Miami‑Dade County’s airport director told the Airport Committee on Thursday that the county is seeing measurable progress in modernization projects at Miami International Airport.
The director reported that operational conveyances (elevators, escalators and moving walkways) improved from about 85% last year to roughly 95% currently, after targeted repairs and modernization work. He said the airport operates far more conveyances than other county facilities — 616 units at MIA versus about 1,200 countywide — and that heavy passenger traffic increases wear and tear.
Staff described a four‑part modernization effort: replacing or modernizing conveyances (30 units modernized per year under the current cadence), renovating restrooms, replacing loading bridges and a large roof replacement.
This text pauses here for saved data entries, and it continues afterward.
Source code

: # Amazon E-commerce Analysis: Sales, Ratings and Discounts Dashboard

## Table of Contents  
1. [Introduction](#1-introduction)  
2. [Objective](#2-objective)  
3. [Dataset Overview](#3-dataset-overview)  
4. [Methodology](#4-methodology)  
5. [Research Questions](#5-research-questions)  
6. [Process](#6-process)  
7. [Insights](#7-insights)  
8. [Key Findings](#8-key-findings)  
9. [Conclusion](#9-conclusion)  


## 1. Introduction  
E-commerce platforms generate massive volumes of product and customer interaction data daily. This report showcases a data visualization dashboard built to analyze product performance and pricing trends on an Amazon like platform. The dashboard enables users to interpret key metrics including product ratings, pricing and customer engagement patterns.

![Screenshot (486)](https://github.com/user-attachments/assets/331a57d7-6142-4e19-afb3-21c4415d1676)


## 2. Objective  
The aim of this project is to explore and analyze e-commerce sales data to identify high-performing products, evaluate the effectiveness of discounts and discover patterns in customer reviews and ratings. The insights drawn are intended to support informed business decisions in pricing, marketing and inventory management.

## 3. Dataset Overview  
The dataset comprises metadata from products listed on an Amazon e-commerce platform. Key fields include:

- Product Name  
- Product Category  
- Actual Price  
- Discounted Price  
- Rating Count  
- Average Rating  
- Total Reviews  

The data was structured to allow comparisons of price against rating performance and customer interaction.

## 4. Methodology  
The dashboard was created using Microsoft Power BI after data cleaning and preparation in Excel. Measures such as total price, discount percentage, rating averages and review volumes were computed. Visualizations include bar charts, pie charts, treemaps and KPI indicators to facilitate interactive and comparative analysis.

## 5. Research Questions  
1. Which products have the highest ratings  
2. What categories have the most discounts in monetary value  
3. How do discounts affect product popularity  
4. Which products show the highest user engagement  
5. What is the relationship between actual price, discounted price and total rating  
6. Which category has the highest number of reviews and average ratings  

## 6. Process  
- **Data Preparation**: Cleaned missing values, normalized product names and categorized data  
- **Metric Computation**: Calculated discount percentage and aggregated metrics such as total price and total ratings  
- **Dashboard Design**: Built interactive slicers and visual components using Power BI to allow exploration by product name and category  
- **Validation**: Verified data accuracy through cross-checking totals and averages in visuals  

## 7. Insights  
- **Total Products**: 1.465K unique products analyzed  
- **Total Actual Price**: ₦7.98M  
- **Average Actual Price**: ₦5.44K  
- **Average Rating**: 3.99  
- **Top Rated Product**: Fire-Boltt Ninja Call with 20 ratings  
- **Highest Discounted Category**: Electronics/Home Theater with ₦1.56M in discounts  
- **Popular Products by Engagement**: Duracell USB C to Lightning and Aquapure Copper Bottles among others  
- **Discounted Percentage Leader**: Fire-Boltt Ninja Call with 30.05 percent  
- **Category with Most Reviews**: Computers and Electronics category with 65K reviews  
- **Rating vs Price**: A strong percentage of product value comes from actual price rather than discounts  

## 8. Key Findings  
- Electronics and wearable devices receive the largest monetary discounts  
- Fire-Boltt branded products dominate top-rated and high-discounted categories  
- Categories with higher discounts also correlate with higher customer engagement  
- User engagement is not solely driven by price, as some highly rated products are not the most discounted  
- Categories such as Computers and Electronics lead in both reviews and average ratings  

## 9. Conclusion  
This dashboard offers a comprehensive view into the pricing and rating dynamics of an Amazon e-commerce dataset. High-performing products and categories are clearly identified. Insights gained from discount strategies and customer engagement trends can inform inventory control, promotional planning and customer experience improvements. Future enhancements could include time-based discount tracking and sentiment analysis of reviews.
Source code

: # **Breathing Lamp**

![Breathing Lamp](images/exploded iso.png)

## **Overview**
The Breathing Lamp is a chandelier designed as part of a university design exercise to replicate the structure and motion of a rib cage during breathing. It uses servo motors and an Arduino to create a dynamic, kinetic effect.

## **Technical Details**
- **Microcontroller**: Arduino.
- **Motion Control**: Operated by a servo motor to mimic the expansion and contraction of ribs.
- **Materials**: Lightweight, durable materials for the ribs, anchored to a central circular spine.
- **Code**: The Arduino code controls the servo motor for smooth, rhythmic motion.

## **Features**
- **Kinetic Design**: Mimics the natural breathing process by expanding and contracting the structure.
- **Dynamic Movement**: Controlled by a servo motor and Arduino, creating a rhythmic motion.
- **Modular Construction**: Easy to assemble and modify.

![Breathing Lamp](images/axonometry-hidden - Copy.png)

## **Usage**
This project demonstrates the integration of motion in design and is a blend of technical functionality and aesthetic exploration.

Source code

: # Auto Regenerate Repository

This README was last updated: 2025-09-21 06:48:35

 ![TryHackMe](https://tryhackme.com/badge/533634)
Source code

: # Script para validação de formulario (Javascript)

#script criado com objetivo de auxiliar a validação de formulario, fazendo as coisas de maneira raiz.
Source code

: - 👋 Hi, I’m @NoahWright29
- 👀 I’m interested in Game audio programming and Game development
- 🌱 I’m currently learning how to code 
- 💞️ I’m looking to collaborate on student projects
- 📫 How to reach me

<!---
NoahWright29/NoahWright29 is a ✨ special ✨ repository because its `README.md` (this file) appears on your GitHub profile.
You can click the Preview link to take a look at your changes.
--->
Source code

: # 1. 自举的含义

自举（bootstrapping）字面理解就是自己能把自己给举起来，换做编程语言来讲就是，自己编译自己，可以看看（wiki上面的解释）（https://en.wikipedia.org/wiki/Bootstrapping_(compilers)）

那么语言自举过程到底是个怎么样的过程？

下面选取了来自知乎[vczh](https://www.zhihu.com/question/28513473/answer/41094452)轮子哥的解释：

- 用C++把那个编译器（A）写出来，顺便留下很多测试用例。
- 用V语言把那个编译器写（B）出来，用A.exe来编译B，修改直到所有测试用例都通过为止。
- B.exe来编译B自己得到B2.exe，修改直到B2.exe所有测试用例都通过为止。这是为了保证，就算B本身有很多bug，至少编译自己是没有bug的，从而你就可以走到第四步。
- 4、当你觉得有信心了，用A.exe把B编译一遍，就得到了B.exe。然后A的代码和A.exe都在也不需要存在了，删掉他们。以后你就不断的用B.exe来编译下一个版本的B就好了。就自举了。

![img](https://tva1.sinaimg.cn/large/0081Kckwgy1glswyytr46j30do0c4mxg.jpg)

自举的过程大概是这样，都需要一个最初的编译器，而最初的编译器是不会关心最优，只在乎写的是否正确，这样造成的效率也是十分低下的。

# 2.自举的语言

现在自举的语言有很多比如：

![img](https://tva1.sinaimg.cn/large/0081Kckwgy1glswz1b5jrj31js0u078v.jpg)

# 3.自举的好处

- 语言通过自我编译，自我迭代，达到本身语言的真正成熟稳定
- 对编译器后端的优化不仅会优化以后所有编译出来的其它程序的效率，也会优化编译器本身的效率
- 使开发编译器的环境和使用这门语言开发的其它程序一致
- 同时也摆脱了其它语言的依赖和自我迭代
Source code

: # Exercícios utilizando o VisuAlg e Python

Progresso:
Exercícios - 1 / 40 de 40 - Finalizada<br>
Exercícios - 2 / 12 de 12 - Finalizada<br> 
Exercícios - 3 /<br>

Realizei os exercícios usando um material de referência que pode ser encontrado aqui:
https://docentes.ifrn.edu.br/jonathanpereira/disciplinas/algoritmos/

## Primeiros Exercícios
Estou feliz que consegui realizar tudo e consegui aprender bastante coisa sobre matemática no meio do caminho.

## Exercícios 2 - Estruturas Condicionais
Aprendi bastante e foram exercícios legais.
The director said 48 restrooms have been fully renovated, 10 are under construction, eight are in permitting and 141 are in design. On loading bridges, staff reported 32 of 128 have been replaced; two completed bridges used glass as a pilot and the county will use glass bridges going forward to lower maintenance costs and improve the customer experience.
The director also said the terminal‑wide roof replacement project is about 90% through design and should go to bid later this year to address roughly 430,000 square feet of roof. He noted the south terminal expansion (Concourse K) is finishing solicitation, with ground‑breaking expected later this year, and said a new airport hotel is scheduled to break ground in the coming months.
Committee members asked staff to provide regular public updates on repair and modernization status. One commissioner suggested a standing report every other meeting; the director said staff are willing to provide updates whether on the committee agenda or not.
The director credited a $681,000,000 board‑approved investment for establishing the modernization cadence and noted that the airport recorded a third straight record year of passenger traffic — nearly 56,000,000 passengers — which increases equipment wear. The committee did not take formal action on the modernization update; members thanked staff for the briefing and requested continued reporting.